- _Exercise objective_: Using the data that follows, return exactly the lines from the one that contains "So we try to" through the one that contains "This has one", ends included.

Plain-text document sources
######
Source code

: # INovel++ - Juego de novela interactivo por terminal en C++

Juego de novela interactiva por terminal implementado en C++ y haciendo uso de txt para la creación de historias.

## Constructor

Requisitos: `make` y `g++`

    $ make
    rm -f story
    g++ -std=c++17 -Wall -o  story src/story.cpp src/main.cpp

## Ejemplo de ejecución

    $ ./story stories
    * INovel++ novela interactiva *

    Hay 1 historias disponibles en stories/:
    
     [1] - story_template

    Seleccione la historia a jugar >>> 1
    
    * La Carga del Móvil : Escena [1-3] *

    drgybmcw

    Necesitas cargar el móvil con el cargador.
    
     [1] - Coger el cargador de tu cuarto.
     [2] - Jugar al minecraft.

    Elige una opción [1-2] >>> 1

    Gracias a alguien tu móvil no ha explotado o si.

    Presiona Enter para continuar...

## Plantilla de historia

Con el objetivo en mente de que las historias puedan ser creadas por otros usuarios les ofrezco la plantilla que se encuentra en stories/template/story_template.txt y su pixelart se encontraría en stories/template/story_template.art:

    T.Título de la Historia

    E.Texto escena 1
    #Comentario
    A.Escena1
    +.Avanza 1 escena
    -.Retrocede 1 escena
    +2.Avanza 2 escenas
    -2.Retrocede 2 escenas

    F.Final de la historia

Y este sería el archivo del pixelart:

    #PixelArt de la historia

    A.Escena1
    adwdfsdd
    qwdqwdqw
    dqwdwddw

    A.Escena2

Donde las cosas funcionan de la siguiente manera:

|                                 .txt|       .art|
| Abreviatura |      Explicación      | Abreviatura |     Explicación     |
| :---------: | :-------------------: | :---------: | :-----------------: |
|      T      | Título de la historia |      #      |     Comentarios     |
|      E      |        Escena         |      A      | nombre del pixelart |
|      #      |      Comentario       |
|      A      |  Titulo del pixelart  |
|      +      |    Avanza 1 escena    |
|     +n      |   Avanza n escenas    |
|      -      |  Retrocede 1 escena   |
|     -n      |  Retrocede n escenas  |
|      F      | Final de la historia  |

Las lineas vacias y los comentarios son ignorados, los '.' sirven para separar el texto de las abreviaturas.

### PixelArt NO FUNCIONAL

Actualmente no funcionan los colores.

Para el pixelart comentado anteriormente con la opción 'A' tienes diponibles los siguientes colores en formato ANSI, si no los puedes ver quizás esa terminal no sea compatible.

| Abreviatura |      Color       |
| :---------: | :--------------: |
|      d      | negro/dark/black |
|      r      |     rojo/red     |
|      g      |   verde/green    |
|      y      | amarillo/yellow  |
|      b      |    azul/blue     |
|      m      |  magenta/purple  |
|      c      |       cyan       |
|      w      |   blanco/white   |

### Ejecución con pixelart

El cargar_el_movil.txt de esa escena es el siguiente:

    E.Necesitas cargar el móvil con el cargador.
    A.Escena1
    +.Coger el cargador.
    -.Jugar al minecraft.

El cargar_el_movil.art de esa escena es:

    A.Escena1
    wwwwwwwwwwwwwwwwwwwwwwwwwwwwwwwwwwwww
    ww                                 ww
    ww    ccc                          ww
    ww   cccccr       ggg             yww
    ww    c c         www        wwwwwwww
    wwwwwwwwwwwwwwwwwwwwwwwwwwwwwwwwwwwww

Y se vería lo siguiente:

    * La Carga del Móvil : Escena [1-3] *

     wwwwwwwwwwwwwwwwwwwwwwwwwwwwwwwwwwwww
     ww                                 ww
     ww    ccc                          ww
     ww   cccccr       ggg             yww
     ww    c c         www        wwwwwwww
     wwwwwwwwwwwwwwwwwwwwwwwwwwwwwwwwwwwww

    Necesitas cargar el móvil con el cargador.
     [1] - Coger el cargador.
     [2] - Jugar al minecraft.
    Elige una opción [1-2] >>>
######
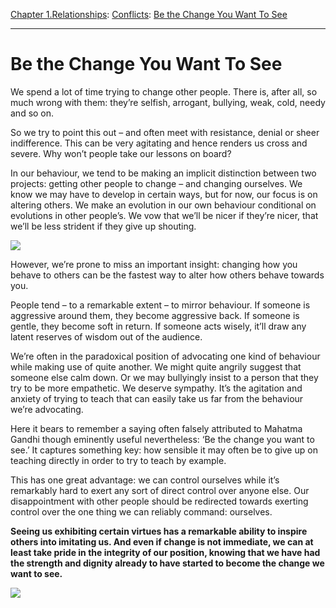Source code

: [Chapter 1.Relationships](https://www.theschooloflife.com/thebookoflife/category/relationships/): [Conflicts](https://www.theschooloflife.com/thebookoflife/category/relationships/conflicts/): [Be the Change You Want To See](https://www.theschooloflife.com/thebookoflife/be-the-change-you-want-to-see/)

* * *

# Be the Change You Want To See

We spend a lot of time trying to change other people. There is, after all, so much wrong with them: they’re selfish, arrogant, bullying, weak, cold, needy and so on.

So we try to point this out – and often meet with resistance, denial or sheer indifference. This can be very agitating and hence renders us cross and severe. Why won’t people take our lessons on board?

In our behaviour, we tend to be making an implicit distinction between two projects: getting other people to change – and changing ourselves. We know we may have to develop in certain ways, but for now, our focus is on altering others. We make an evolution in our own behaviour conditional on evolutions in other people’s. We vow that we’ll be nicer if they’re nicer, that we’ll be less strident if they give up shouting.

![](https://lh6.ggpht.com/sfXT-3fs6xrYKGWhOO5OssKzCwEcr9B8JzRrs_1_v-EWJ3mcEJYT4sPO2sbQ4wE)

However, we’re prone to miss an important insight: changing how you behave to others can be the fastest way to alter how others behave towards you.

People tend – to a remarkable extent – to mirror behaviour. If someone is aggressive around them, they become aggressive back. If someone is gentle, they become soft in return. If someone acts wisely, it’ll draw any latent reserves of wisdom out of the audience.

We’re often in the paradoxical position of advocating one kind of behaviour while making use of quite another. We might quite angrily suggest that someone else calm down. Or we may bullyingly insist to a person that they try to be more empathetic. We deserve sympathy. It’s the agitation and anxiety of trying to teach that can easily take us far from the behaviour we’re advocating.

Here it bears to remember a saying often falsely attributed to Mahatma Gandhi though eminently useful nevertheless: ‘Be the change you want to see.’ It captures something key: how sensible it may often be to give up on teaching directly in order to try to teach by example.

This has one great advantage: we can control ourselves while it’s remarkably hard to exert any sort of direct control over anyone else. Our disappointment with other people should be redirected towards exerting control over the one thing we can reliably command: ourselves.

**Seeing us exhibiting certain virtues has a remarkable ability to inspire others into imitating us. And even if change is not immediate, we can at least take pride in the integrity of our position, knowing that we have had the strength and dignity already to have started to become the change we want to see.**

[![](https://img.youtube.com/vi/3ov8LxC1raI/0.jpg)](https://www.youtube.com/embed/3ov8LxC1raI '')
######
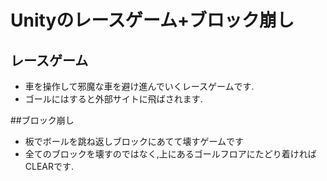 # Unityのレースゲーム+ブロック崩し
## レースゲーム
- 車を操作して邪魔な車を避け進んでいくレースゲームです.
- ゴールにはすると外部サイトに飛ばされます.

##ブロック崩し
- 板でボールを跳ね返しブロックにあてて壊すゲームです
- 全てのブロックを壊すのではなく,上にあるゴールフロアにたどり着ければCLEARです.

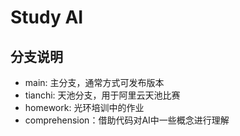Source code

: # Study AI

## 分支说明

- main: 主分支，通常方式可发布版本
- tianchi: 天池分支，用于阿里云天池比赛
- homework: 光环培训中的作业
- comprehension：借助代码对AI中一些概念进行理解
######
- _Worked solution_:
So we try to point this out – and often meet with resistance, denial or sheer indifference. This can be very agitating and hence renders us cross and severe. Why won’t people take our lessons on board?

In our behaviour, we tend to be making an implicit distinction between two projects: getting other people to change – and changing ourselves. We know we may have to develop in certain ways, but for now, our focus is on altering others. We make an evolution in our own behaviour conditional on evolutions in other people’s. We vow that we’ll be nicer if they’re nicer, that we’ll be less strident if they give up shouting.

![](https://lh6.ggpht.com/sfXT-3fs6xrYKGWhOO5OssKzCwEcr9B8JzRrs_1_v-EWJ3mcEJYT4sPO2sbQ4wE)

However, we’re prone to miss an important insight: changing how you behave to others can be the fastest way to alter how others behave towards you.

People tend – to a remarkable extent – to mirror behaviour. If someone is aggressive around them, they become aggressive back. If someone is gentle, they become soft in return. If someone acts wisely, it’ll draw any latent reserves of wisdom out of the audience.

We’re often in the paradoxical position of advocating one kind of behaviour while making use of quite another. We might quite angrily suggest that someone else calm down. Or we may bullyingly insist to a person that they try to be more empathetic. We deserve sympathy. It’s the agitation and anxiety of trying to teach that can easily take us far from the behaviour we’re advocating.

Here it bears to remember a saying often falsely attributed to Mahatma Gandhi though eminently useful nevertheless: ‘Be the change you want to see.’ It captures something key: how sensible it may often be to give up on teaching directly in order to try to teach by example.

This has one great advantage: we can control ourselves while it’s remarkably hard to exert any sort of direct control over anyone else. Our disappointment with other people should be redirected towards exerting control over the one thing we can reliably command: ourselves.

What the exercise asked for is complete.